## [Exercise instructions]
Print the line that has "4. USDT溢价率突破1.5%" in it, then every remaining line of the data, exactly and without anything extra.

──────────────────────────────

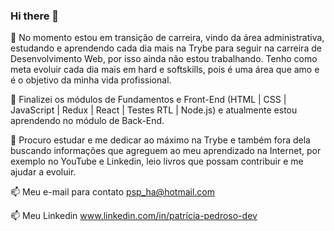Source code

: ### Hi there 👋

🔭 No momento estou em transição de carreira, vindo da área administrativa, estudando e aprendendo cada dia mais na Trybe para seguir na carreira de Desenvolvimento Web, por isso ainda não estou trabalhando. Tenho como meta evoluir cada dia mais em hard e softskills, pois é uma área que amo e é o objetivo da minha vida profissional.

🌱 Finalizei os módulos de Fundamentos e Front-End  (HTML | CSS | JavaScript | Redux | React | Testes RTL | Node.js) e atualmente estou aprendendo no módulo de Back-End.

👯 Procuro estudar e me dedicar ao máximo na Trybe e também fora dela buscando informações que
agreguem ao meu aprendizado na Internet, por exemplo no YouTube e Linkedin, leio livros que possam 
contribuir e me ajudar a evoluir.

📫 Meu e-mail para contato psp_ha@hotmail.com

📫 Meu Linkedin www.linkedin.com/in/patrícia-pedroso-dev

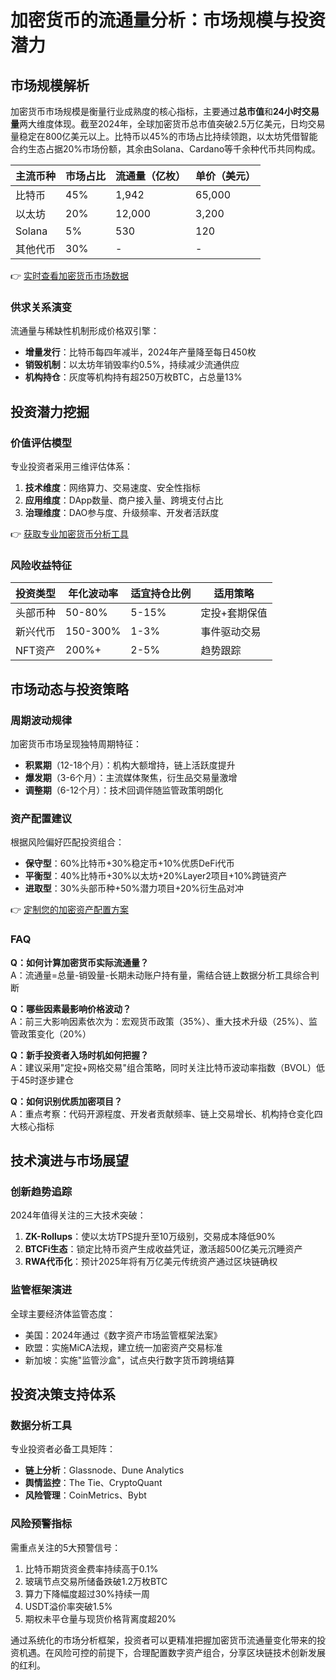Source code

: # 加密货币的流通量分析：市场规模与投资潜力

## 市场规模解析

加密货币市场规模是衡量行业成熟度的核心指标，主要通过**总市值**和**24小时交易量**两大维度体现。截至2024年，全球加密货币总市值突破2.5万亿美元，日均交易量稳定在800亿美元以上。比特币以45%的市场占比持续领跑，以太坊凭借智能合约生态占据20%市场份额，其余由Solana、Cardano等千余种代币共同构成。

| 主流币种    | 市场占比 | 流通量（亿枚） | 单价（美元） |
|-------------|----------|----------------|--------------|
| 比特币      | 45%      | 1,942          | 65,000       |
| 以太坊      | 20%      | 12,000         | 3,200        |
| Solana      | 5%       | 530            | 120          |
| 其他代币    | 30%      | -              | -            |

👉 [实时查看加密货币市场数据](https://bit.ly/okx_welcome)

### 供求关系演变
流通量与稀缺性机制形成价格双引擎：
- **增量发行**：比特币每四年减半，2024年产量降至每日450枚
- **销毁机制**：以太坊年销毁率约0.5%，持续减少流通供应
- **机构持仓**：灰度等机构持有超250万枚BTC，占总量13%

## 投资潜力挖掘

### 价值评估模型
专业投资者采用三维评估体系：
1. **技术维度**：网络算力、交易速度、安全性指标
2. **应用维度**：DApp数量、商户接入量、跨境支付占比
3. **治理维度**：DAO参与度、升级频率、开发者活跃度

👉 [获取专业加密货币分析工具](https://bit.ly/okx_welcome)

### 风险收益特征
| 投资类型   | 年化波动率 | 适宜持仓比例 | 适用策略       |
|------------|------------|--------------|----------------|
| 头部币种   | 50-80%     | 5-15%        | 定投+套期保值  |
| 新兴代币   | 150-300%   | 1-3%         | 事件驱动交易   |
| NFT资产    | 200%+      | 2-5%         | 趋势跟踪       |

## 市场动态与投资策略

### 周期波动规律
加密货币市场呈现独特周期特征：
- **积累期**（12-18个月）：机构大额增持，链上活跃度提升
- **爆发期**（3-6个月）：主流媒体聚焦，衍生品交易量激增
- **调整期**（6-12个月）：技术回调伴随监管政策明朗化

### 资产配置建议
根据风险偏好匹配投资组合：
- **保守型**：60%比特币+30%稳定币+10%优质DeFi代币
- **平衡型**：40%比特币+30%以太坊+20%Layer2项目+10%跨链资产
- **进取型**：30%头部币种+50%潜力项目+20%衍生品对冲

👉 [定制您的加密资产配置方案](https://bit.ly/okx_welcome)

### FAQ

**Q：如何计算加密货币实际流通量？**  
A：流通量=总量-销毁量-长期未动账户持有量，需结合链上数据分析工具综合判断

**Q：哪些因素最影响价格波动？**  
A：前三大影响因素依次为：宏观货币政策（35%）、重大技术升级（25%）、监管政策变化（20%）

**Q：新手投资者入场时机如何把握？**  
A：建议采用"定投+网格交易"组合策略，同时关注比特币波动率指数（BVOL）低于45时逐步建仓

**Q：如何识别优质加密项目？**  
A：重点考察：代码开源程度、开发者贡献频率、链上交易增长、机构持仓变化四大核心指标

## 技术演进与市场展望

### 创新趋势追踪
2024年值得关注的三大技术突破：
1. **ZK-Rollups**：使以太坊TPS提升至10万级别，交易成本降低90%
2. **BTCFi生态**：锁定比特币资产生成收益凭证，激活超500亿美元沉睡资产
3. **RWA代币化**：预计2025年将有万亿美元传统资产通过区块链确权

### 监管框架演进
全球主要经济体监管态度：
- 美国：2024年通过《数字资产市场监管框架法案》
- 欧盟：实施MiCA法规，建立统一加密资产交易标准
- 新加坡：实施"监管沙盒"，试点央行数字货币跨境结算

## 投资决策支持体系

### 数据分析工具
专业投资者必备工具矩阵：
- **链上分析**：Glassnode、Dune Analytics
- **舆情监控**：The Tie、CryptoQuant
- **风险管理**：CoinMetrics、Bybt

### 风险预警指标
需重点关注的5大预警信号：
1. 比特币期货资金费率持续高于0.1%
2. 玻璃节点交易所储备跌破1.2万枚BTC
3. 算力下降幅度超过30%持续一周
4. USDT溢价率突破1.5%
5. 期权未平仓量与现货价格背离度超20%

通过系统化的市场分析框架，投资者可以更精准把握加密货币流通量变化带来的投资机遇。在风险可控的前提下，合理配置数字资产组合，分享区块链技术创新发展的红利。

──────────────────────────────

## [Exercise output]
4. USDT溢价率突破1.5%
5. 期权未平仓量与现货价格背离度超20%

通过系统化的市场分析框架，投资者可以更精准把握加密货币流通量变化带来的投资机遇。在风险可控的前提下，合理配置数字资产组合，分享区块链技术创新发展的红利。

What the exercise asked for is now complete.